Turn on the Data Tap
Mobile technologies are gaining momentum everywhere as a means to streamline operations, reduce human errors and improve service. According to a recent report by industry analyst firm IDC, the mobile workforce will grow more than 30%, to 850 million people, by 2009. This growth is driven by increasingly portable, increasingly affordable mobile technology such as notebooks and new wireless technologies that promote seamless connectivity.
Mobile computers have a variety of important uses in the water industry, from meter reading to mapping and customer service. Devices equipped with wireless networking capabilities, for example, allow technicians to receive and file work orders without ever coming into the office, saving hours per day in administrative time.
Whether your organization is a veteran user of mobile devices, or is looking at automating processes or cutting down on paperwork for the first time, the decision to turn on the “data tap” for your field-based work force requires you to evaluate a number of criteria that impact success.
Up to the test?
Notebook PCs in the water and waste industries are typically used under less than ideal conditions. With several different options for wireless connectivity now available, it makes sense for even more workers to be on the move.
This raises a critical question: Are your PCs designed to withstand life in the field?
Many organizations have learned the hard way that notebooks built for the office and those built for the road are not created equal. As a result, rugged notebook solutions have become more commonplace. Offering robust features such as shock-mounted hard drives, magnesium alloy cases, long battery life and daylight-readable screens, these notebooks are designed to promote productivity no matter what conditions workers face.

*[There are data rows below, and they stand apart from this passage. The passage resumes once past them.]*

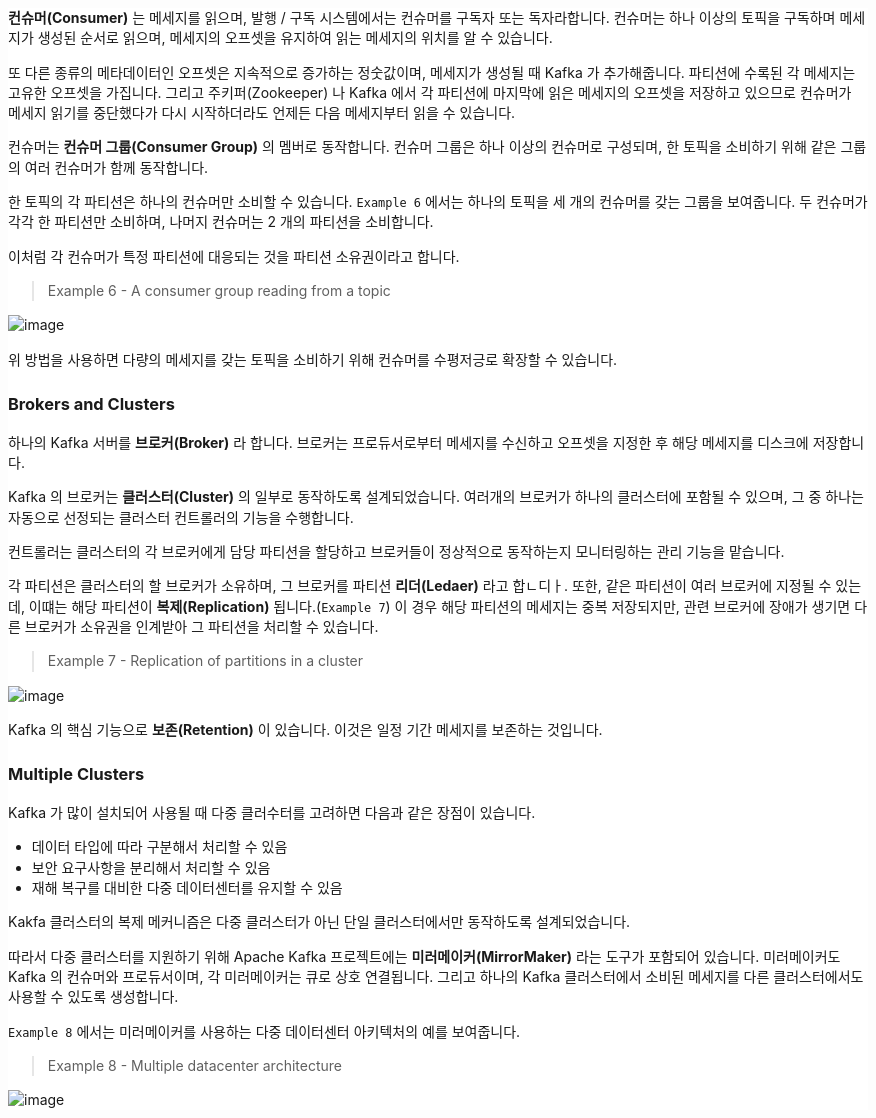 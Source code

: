 **컨슈머(Consumer)** 는 메세지를 읽으며, 발행 / 구독 시스템에서는 컨슈머를 구독자 또는 독자라합니다. 컨슈머는 하나 이상의 토픽을 구독하며 메세지가 생성된 순서로 읽으며, 메세지의 오프셋을 유지하여 읽는 메세지의 위치를 알 수 있습니다.

또 다른 종류의 메타데이터인 오프셋은 지속적으로 증가하는 정숫값이며, 메세지가 생성될 때 Kafka 가 추가해줍니다. 파티션에 수록된 각 메세지는 고유한 오프셋을 가집니다. 그리고 주키퍼(Zookeeper) 나 Kafka 에서 각 파티션에 마지막에 읽은 메세지의 오프셋을 저장하고 있으므로 컨슈머가 메세지 읽기를 중단했다가 다시 시작하더라도 언제든 다음 메세지부터 읽을 수 있습니다. 

컨슈머는 **컨슈머 그룹(Consumer Group)** 의 멤버로 동작합니다. 컨슈머 그룹은 하나 이상의 컨슈머로 구성되며, 한 토픽을 소비하기 위해 같은 그룹의 여러 컨슈머가 함께 동작합니다.

한 토픽의 각 파티션은 하나의 컨슈머만 소비할 수 있습니다. `Example 6` 에서는 하나의 토픽을 세 개의 컨슈머를 갖는 그룹을 보여줍니다. 두 컨슈머가 각각 한 파티션만 소비하며, 나머지 컨슈머는 2 개의 파티션을 소비합니다. 

이처럼 각 컨슈머가 특정 파티션에 대응되는 것을 파티션 소유권이라고 합니다.

> Example 6 - A consumer group reading from a topic

![image](https://user-images.githubusercontent.com/44635266/70034528-ac96f800-15f4-11ea-9e69-cd6a7c65d9f3.png)

위 방법을 사용하면 다량의 메세지를 갖는 토픽을 소비하기 위해 컨슈머를 수평저긍로 확장할 수 있습니다.

### Brokers and Clusters 

하나의 Kafka 서버를 **브로커(Broker)** 라 합니다. 브로커는 프로듀서로부터 메세지를 수신하고 오프셋을 지정한 후 해당 메세지를 디스크에 저장합니다.

Kafka 의 브로커는 **클러스터(Cluster)** 의 일부로 동작하도록 설계되었습니다. 여러개의 브로커가 하나의 클러스터에 포함될 수 있으며, 그 중 하나는 자동으로 선정되는 클러스터 컨트롤러의 기능을 수행합니다.

컨트롤러는 클러스터의 각 브로커에게 담당 파티션을 할당하고 브로커들이 정상적으로 동작하는지 모니터링하는 관리 기능을 맡습니다.

각 파티션은 클러스터의 할 브로커가 소유하며, 그 브로커를 파티션 **리더(Ledaer)** 라고 합ㄴ디ㅏ. 또한, 같은 파티션이 여러 브로커에 지정될 수 있는데, 이떄는 해당 파티션이 **복제(Replication)** 됩니다.(`Example 7`) 이 경우 해당 파티션의 메세지는 중복 저장되지만, 관련 브로커에 장애가 생기면 다른 브로커가 소유권을 인계받아 그 파티션을 처리할 수 있습니다.

> Example 7 - Replication of partitions in a cluster

![image](https://user-images.githubusercontent.com/44635266/70034532-ae60bb80-15f4-11ea-87a4-7c4ce7895ab7.png)

Kafka 의 핵심 기능으로 **보존(Retention)** 이 있습니다. 이것은 일정 기간 메세지를 보존하는 것입니다.

### Multiple Clusters 

Kafka 가 많이 설치되어 사용될 때 다중 클러수터를 고려하면 다음과 같은 장점이 있습니다.

* 데이터 타입에 따라 구분해서 처리할 수 있음
* 보안 요구사항을 분리해서 처리할 수 있음
* 재해 복구를 대비한 다중 데이터센터를 유지할 수 있음

Kakfa 클러스터의 복제 메커니즘은 다중 클러스터가 아닌 단일 클러스터에서만 동작하도록 설계되었습니다.

따라서 다중 클러스터를 지원하기 위해 Apache Kafka 프로젝트에는 **미러메이커(MirrorMaker)** 라는 도구가 포함되어 있습니다. 미러메이커도 Kafka 의 컨슈머와 프로듀서이며, 각 미러메이커는 큐로 상호 연결됩니다. 그리고 하나의 Kafka 클러스터에서 소비된 메세지를 다른 클러스터에서도 사용할 수 있도록 생성합니다.

`Example 8` 에서는 미러메이커를 사용하는 다중 데이터센터 아키텍처의 예를 보여줍니다.

> Example 8 - Multiple datacenter architecture

![image](https://user-images.githubusercontent.com/44635266/77312388-3f46d880-6d45-11ea-81ce-ee712be90815.png)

Because rugged computing got its start in military applications, there are specific criteria manufacturers must meet in order to call their products “rugged.” The MIL-SPEC or MIL-STD-810F standard was developed to certify that a device is durable enough to withstand a mission-critical military environment. There are a number of tests to determine whether units can withstand vibration, moisture, extremes in temperature, drops, shocks and dust—all potential hazards a mobile notebook user might face. Ask manufacturers to share testing procedures for achieving these certifications.
Additionally, screen brightness is vitally important. Ask potential vendors about the NIT (a measure of screen brightness) ratings for their screens and if they are daylight-readable. A standard notebook designed for indoor use is likely to have a display rated at about 300 NIT. Some rugged vendors have achieved benchmarks of up to 500 NIT—widely considered bright enough to be viewed in sunlight—and continuously push the balance between screen brightness and longer battery life.
When evaluating possible devices for your mobile workforce, take a close look at the reliability records of the vendor. Most computer vendors do not design and build their own notebooks, opting instead to resell third-party manufactured boxes. This is a critical consideration—especially with mobile PCs—because the expectation is that these units will need to last longer. It’s also important to consider the quality and length of warranty programs and technical support when choosing products. While rugged and semi-rugged solutions are typically sold at a premium, it is widely held that this more than pays off through reduced total cost of ownership and operational improvements.
A wireless landscape
The rise of wireless data networks, coupled with the evolution of software solutions, has made advances in field automation, project management and collaboration widely accessible to organizations large and small. Wireless wide area network (WWAN) service is provided by cellular carriers and is generally deployed in support of point-of-delivery tracking and messaging and load planning applications. Most wireless carriers now offer “third generation wireless” networks that are capable of delivering data speeds faster than dial-up and close to DSL or cable TV internet.
An alternative to WWAN is wireless local area network (WLAN) technology. Also known as Wi-Fi, this technology can be easily and cost-effectively deployed with an 802.11 access point that can deliver data speeds ranging from 1.5 to 54 mps. WLAN is effective on site, in a cross-dock situation, when tying into warehousing systems or even when looking to access service diagnostics data or schematics in the fleet service bay. Note that some municipalities have deployed large-scale wireless networks to enable connectivity for businesses, public safety organizations and individuals.
Other wireless technologies include GPS mapping or GIS systems for navigation and routing, as well as Bluetooth technology, which can be used, for example, for wireless printing.
Because mobility is the main reason why rugged computing came to be, most rugged computer manufacturers take wireless technology very seriously. They engineer their systems to include integrated, or embedded, antennae to provide the maximum number of wireless options for users. By contrast, many non-rugged notebook manufacturers provide wireless access through PC cards. Because these antennae are add-ons, data speed and quality are compromised. Non-integrated external devices introduce a potential point of failure, reduce the user’s ability to effectively manage battery life and even increase the risks of loss or theft. As a result, embedded solutions are generally preferred in field environments.
Eyes wide open
When evaluating field automation projects, be very clear with your potential vendors and solution providers about your needs, and don’t be afraid to hold their feet to the fire about why they think their solution is better.
Hopefully, this article has provided some useful guidelines and considerations to help make that evaluation easier.